::: STUDY MATERIAL
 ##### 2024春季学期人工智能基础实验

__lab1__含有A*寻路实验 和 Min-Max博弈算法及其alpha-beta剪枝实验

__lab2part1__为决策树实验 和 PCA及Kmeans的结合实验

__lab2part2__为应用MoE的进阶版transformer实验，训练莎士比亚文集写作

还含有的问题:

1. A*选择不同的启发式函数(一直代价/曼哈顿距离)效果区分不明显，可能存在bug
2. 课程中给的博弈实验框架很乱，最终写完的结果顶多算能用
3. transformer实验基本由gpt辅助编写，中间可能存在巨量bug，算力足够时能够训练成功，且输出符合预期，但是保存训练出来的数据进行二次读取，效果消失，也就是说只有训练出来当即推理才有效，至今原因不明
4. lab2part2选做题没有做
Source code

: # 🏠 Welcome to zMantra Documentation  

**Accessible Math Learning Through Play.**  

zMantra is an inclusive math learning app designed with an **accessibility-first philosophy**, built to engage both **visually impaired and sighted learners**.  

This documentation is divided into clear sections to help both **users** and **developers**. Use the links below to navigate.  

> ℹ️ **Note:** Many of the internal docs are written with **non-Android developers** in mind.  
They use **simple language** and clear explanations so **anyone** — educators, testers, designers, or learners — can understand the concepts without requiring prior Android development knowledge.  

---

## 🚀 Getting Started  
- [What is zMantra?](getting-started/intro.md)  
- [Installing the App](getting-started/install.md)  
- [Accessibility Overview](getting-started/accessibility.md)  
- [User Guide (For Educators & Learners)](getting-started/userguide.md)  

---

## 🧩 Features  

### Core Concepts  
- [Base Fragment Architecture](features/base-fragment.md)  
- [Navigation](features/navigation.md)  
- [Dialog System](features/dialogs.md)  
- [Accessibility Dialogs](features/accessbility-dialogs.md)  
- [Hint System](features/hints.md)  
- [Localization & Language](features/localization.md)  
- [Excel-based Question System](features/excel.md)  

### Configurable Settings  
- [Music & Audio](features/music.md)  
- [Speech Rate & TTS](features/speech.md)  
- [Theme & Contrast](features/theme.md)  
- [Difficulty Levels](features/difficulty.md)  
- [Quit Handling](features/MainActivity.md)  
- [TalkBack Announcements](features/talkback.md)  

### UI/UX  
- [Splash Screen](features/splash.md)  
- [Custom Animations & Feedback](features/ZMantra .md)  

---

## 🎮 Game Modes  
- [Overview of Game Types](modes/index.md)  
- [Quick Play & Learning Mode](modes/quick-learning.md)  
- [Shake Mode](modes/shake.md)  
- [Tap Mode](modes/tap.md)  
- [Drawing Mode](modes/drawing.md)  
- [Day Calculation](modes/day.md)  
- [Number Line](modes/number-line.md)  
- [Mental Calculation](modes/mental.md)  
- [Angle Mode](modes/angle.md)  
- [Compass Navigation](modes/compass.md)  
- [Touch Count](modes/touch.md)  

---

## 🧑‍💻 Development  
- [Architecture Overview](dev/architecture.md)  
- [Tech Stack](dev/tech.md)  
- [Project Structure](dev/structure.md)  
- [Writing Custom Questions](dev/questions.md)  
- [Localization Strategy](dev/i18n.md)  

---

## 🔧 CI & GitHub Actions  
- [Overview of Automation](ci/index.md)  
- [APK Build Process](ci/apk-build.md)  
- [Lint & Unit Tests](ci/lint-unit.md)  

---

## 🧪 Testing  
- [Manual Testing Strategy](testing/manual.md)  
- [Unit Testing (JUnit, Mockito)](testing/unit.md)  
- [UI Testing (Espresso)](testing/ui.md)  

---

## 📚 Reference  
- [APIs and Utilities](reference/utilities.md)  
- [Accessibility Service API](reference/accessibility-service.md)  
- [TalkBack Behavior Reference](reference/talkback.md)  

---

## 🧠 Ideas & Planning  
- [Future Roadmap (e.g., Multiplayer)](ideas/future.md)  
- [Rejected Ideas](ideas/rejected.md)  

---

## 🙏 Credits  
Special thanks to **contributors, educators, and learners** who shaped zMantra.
::::::
**YOUR INSTRUCTIONS**
Every line of the listing must be transcribed exactly.

**TASK RESULT**
 ##### 2024春季学期人工智能基础实验

__lab1__含有A*寻路实验 和 Min-Max博弈算法及其alpha-beta剪枝实验

__lab2part1__为决策树实验 和 PCA及Kmeans的结合实验

__lab2part2__为应用MoE的进阶版transformer实验，训练莎士比亚文集写作

还含有的问题:

1. A*选择不同的启发式函数(一直代价/曼哈顿距离)效果区分不明显，可能存在bug
2. 课程中给的博弈实验框架很乱，最终写完的结果顶多算能用
3. transformer实验基本由gpt辅助编写，中间可能存在巨量bug，算力足够时能够训练成功，且输出符合预期，但是保存训练出来的数据进行二次读取，效果消失，也就是说只有训练出来当即推理才有效，至今原因不明
4. lab2part2选做题没有做
Source code

: # 🏠 Welcome to zMantra Documentation  

**Accessible Math Learning Through Play.**  

zMantra is an inclusive math learning app designed with an **accessibility-first philosophy**, built to engage both **visually impaired and sighted learners**.  

This documentation is divided into clear sections to help both **users** and **developers**. Use the links below to navigate.  

> ℹ️ **Note:** Many of the internal docs are written with **non-Android developers** in mind.  
They use **simple language** and clear explanations so **anyone** — educators, testers, designers, or learners — can understand the concepts without requiring prior Android development knowledge.  

---

## 🚀 Getting Started  
- [What is zMantra?](getting-started/intro.md)  
- [Installing the App](getting-started/install.md)  
- [Accessibility Overview](getting-started/accessibility.md)  
- [User Guide (For Educators & Learners)](getting-started/userguide.md)  

---

## 🧩 Features  

### Core Concepts  
- [Base Fragment Architecture](features/base-fragment.md)  
- [Navigation](features/navigation.md)  
- [Dialog System](features/dialogs.md)  
- [Accessibility Dialogs](features/accessbility-dialogs.md)  
- [Hint System](features/hints.md)  
- [Localization & Language](features/localization.md)  
- [Excel-based Question System](features/excel.md)  

### Configurable Settings  
- [Music & Audio](features/music.md)  
- [Speech Rate & TTS](features/speech.md)  
- [Theme & Contrast](features/theme.md)  
- [Difficulty Levels](features/difficulty.md)  
- [Quit Handling](features/MainActivity.md)  
- [TalkBack Announcements](features/talkback.md)  

### UI/UX  
- [Splash Screen](features/splash.md)  
- [Custom Animations & Feedback](features/ZMantra .md)  

---

## 🎮 Game Modes  
- [Overview of Game Types](modes/index.md)  
- [Quick Play & Learning Mode](modes/quick-learning.md)  
- [Shake Mode](modes/shake.md)  
- [Tap Mode](modes/tap.md)  
- [Drawing Mode](modes/drawing.md)  
- [Day Calculation](modes/day.md)  
- [Number Line](modes/number-line.md)  
- [Mental Calculation](modes/mental.md)  
- [Angle Mode](modes/angle.md)  
- [Compass Navigation](modes/compass.md)  
- [Touch Count](modes/touch.md)  

---

## 🧑‍💻 Development  
- [Architecture Overview](dev/architecture.md)  
- [Tech Stack](dev/tech.md)  
- [Project Structure](dev/structure.md)  
- [Writing Custom Questions](dev/questions.md)  
- [Localization Strategy](dev/i18n.md)  

---

## 🔧 CI & GitHub Actions  
- [Overview of Automation](ci/index.md)  
- [APK Build Process](ci/apk-build.md)  
- [Lint & Unit Tests](ci/lint-unit.md)  

---

## 🧪 Testing  
- [Manual Testing Strategy](testing/manual.md)  
- [Unit Testing (JUnit, Mockito)](testing/unit.md)  
- [UI Testing (Espresso)](testing/ui.md)  

---

## 📚 Reference  
- [APIs and Utilities](reference/utilities.md)  
- [Accessibility Service API](reference/accessibility-service.md)  
- [TalkBack Behavior Reference](reference/talkback.md)  

---

## 🧠 Ideas & Planning  
- [Future Roadmap (e.g., Multiplayer)](ideas/future.md)  
- [Rejected Ideas](ideas/rejected.md)  

---

## 🙏 Credits  
Special thanks to **contributors, educators, and learners** who shaped zMantra.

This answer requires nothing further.